» What you need to do
Keep every line in which "standards" occurs and drop the rest of the data.
------------
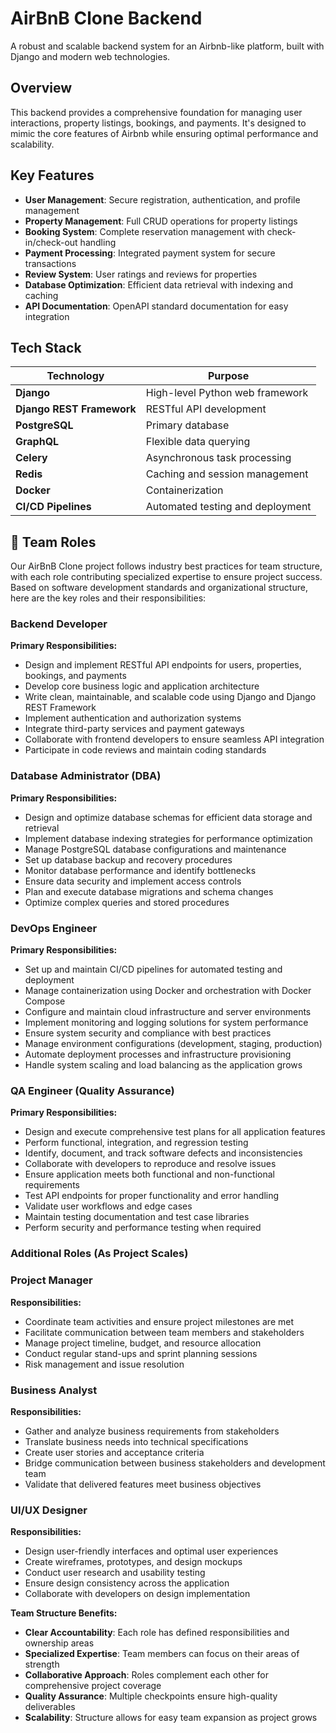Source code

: # AirBnB Clone Backend 

A robust and scalable backend system for an Airbnb-like platform, built with Django and modern web technologies.

## Overview

This backend provides a comprehensive foundation for managing user interactions, property listings, bookings, and payments. It's designed to mimic the core features of Airbnb while ensuring optimal performance and scalability.

## Key Features

- **User Management**: Secure registration, authentication, and profile management
- **Property Management**: Full CRUD operations for property listings
- **Booking System**: Complete reservation management with check-in/check-out handling
- **Payment Processing**: Integrated payment system for secure transactions
- **Review System**: User ratings and reviews for properties
- **Database Optimization**: Efficient data retrieval with indexing and caching
- **API Documentation**: OpenAPI standard documentation for easy integration

## Tech Stack

| Technology | Purpose |
|------------|---------|
| **Django** | High-level Python web framework |
| **Django REST Framework** | RESTful API development |
| **PostgreSQL** | Primary database |
| **GraphQL** | Flexible data querying |
| **Celery** | Asynchronous task processing |
| **Redis** | Caching and session management |
| **Docker** | Containerization |
| **CI/CD Pipelines** | Automated testing and deployment |

## 👥 Team Roles

Our AirBnB Clone project follows industry best practices for team structure, with each role contributing specialized expertise to ensure project success. Based on software development standards and organizational structure, here are the key roles and their responsibilities:

### **Backend Developer**
**Primary Responsibilities:**
- Design and implement RESTful API endpoints for users, properties, bookings, and payments
- Develop core business logic and application architecture
- Write clean, maintainable, and scalable code using Django and Django REST Framework
- Implement authentication and authorization systems
- Integrate third-party services and payment gateways
- Collaborate with frontend developers to ensure seamless API integration
- Participate in code reviews and maintain coding standards

### **Database Administrator (DBA)**
**Primary Responsibilities:**
- Design and optimize database schemas for efficient data storage and retrieval
- Implement database indexing strategies for performance optimization
- Manage PostgreSQL database configurations and maintenance
- Set up database backup and recovery procedures
- Monitor database performance and identify bottlenecks
- Ensure data security and implement access controls
- Plan and execute database migrations and schema changes
- Optimize complex queries and stored procedures

### **DevOps Engineer**
**Primary Responsibilities:**
- Set up and maintain CI/CD pipelines for automated testing and deployment
- Manage containerization using Docker and orchestration with Docker Compose
- Configure and maintain cloud infrastructure and server environments
- Implement monitoring and logging solutions for system performance
- Ensure system security and compliance with best practices
- Manage environment configurations (development, staging, production)
- Automate deployment processes and infrastructure provisioning
- Handle system scaling and load balancing as the application grows

### **QA Engineer (Quality Assurance)**
**Primary Responsibilities:**
- Design and execute comprehensive test plans for all application features
- Perform functional, integration, and regression testing
- Identify, document, and track software defects and inconsistencies
- Collaborate with developers to reproduce and resolve issues
- Ensure application meets both functional and non-functional requirements
- Test API endpoints for proper functionality and error handling
- Validate user workflows and edge cases
- Maintain testing documentation and test case libraries
- Perform security and performance testing when required

### **Additional Roles (As Project Scales)**

### **Project Manager**
**Responsibilities:**
- Coordinate team activities and ensure project milestones are met
- Facilitate communication between team members and stakeholders
- Manage project timeline, budget, and resource allocation
- Conduct regular stand-ups and sprint planning sessions
- Risk management and issue resolution

### **Business Analyst**
**Responsibilities:**
- Gather and analyze business requirements from stakeholders
- Translate business needs into technical specifications
- Create user stories and acceptance criteria
- Bridge communication between business stakeholders and development team
- Validate that delivered features meet business objectives

### **UI/UX Designer**
**Responsibilities:**
- Design user-friendly interfaces and optimal user experiences
- Create wireframes, prototypes, and design mockups
- Conduct user research and usability testing
- Ensure design consistency across the application
- Collaborate with developers on design implementation

**Team Structure Benefits:**
- **Clear Accountability**: Each role has defined responsibilities and ownership areas
- **Specialized Expertise**: Team members can focus on their areas of strength
- **Collaborative Approach**: Roles complement each other for comprehensive project coverage
- **Quality Assurance**: Multiple checkpoints ensure high-quality deliverables
- **Scalability**: Structure allows for easy team expansion as project grows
------------
» Solution to this problem
Our AirBnB Clone project follows industry best practices for team structure, with each role contributing specialized expertise to ensure project success. Based on software development standards and organizational structure, here are the key roles and their responsibilities:
- Participate in code reviews and maintain coding standards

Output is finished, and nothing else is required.